Before Timothy Geithner became the Treasury Secretary, he worked for the International Monetary Fund (IMF). The IMF employs people from all over the world, including Americans. While working there, foreigners don’t have to pay US income taxes, and in an attempt to be fair to the Americans who also work there, the IMF pays the Americans for their share of income taxes.
This doesn’t mean that Americans are exempt from paying taxes in the US. This is a minor detail that Timothy Geithner missed during his tenure with the IMF. Because of the fact that the IMF didn’t pay taxes on his behalf, he was considered an independent contractor, or self-employed. Under the US tax law there is a concept of self-employment taxes, where the individual is both the employer and the employee for all intents and purposes. This means that they have to pay the employer and employee portions of payroll taxes.

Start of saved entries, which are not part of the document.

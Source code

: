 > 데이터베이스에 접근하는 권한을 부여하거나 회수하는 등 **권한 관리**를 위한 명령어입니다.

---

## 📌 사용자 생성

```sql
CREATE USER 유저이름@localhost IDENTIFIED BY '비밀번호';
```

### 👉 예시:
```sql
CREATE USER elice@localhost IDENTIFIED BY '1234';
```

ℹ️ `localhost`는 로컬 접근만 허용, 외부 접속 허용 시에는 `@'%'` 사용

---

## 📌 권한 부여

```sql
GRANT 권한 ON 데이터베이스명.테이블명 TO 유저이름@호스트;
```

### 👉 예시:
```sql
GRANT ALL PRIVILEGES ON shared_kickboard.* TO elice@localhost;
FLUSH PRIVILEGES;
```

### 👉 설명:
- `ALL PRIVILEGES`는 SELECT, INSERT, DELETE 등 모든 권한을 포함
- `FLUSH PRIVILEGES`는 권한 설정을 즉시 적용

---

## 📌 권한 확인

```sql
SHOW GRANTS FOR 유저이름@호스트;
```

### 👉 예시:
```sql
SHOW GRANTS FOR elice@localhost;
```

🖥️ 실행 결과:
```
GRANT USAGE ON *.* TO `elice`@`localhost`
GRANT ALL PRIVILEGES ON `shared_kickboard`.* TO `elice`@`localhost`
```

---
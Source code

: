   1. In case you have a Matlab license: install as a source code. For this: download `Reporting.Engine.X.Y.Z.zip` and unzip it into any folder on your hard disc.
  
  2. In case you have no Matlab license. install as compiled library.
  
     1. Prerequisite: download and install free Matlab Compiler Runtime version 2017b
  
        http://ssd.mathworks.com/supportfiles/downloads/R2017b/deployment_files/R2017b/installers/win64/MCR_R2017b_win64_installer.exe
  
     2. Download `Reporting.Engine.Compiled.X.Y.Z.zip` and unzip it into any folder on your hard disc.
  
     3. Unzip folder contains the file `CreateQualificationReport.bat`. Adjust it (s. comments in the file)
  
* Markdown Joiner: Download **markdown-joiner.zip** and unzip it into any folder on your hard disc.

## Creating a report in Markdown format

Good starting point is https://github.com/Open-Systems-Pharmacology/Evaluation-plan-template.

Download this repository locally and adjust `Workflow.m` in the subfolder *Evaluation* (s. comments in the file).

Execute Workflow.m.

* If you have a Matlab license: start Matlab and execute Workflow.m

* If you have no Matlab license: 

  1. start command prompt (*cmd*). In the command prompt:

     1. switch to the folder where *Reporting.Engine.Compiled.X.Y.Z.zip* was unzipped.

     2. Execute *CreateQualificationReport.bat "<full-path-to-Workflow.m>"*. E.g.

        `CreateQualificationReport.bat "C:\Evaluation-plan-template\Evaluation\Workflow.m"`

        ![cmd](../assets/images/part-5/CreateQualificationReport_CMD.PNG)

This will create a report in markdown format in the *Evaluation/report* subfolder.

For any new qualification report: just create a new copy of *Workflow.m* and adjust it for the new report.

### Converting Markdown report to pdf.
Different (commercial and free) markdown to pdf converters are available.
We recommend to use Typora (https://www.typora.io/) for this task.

Not only didn’t Geithner pay his self-employment taxes, the IMF reimbursed him for what he should have paid had he been a law abiding citizen like the rest of us.
It turns out that this isn’t the last time that Secretary Geithner followed laws as if they were a suggestion, rather than the rule. Turns out that all of the bailout money being paid out by the billions is unconstitutional as well.
Article I Section 9 of the US Constitution states that “No money shall be drawn from the treasury, but in consequence of appropriations made by law…”. This isn’t just a minor point the founding fathers decided to throw into the Constitution.
Secretary Geithner got around this Constitutional issue when the Emergency Economic Stabilization Act of 2008 was passed. According to a report by the Congressional Budget Office, this established the Troubled Asset Relief Program, or TARP as it has become more popularly known. This authorized “the Treasury to purchase $700 billion in assets to alleviate the crisis in credit markets”.
Essentially, this gave him a blank check to hand out $700 billion to “stabilize” the economy. A stabilization effort, which will take years to pay back if any of the bailed out companies go under.
Isn’t it nice of him to hand out our taxpayer dollars when he isn’t even willing to pay his own fair share?